金融市場に関しては、フランスや、とりわけドイツの地方選レベルでの選挙結果は一時的に市場の混乱をもたらす可能性があるものの、現時点では大きな動きをもたらす要因ではありません。メローニ首相によるイタリアの右派シフトは、市場ではむしろポジティブに受け止められています。メローニ氏は中国(例えば中国の一路一帯構想からのイタリアの離脱はEUに支持されました)やロシアに対するEUの姿勢を支持しており、より現実的な右派の政治指導者です。

一方、フランスでは、ルペン氏のより内向きな政策よりも、右派と左派双方のポピュリスト的な政治家が提案する公共支出の増加に対する市場の懸念がより高まっています。
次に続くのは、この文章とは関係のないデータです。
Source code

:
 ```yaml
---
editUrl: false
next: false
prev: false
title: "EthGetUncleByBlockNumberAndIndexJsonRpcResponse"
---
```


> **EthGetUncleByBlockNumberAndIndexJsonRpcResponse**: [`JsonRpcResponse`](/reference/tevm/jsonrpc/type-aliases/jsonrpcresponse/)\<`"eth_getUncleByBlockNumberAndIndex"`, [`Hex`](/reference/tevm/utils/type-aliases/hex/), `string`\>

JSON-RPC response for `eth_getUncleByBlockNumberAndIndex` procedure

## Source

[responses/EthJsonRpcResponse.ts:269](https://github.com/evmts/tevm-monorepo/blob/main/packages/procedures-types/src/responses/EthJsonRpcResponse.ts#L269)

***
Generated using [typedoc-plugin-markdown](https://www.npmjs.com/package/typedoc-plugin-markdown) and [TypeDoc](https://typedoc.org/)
ドイツでは、「ドイツのための選択肢」(AfD)は、既成政党に反対することや、親ロシアであること以外、ほとんどの分野で明確なアジェンダを持っていません(防衛面では、左派相当の「ザーラ・ヴァーゲンクネヒト同盟」(BSW)も同様ですが)。

年初時点では、ファンダメンタルズ面を踏まえ、RBCブルーベイのグローバル投資適格国債戦略等ではフランスをアンダーウェイトしていましたが、総選挙の第一回投票の後、わずかにアンダーウェイトを減らしました。右派政党からの市場への政治的影響の恐れが薄れたからです。また、極左政党が権力を握るのではないかとの懸念も後退したと判断しました。

一方で、4-6月期にはそれまで保有していたスペインのオーバーウェイトを解消しました。EU財政による政府支出の一部についてEUが同意する前に、来年の予算交渉が欧州国債のスプレッド(ドイツ国債対比での上乗せ利回り)を拡大させる可能性があるとの見方が背景にあります。EUが政府支出について同意すれば、財政統合に向けたさらなる一歩になるでしょう。

ただしこの点については、市場は当面、財政統合に向けた動きをそれほど材料視しないでしょう。というのも、EUは当面、雇用や地政学的な強さ、「取り残されない」という心理を促すための、より広範な安全保障対策という点で人々の需要に応えるために、行動するとみているためです。